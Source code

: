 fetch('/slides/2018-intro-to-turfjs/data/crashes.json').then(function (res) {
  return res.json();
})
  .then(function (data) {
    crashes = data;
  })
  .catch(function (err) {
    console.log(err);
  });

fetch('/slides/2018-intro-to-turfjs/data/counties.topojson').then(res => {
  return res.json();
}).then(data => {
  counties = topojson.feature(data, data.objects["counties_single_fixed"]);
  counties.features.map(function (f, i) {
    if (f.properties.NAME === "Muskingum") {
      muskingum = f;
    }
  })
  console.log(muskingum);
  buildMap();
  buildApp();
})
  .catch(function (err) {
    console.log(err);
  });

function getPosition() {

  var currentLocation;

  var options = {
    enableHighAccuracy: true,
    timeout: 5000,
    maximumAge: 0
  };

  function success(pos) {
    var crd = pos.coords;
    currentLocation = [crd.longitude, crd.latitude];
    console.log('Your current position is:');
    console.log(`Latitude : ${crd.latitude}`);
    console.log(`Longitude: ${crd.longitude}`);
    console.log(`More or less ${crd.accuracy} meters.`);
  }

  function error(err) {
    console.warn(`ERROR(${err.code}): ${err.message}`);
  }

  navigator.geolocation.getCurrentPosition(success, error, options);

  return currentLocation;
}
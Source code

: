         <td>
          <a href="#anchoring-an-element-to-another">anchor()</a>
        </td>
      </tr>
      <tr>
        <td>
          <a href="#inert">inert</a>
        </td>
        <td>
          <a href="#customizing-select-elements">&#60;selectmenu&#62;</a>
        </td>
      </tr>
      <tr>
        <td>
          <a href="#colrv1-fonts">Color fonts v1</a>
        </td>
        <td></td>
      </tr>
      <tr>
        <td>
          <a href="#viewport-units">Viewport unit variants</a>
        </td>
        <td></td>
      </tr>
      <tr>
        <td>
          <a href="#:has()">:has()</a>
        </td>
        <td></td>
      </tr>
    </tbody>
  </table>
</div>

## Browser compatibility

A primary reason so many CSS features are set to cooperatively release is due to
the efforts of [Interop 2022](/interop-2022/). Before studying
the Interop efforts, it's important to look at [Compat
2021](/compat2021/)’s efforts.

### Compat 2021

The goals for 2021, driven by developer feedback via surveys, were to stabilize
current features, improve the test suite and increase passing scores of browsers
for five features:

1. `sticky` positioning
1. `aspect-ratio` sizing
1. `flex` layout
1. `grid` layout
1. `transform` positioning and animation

WHAT IS BEING ASKED →
Copy every line of the data that holds the string "href".

FINISHED EXERCISE →
          <a href="#anchoring-an-element-to-another">anchor()</a>
          <a href="#inert">inert</a>
          <a href="#customizing-select-elements">&#60;selectmenu&#62;</a>
          <a href="#colrv1-fonts">Color fonts v1</a>
          <a href="#viewport-units">Viewport unit variants</a>
          <a href="#:has()">:has()</a>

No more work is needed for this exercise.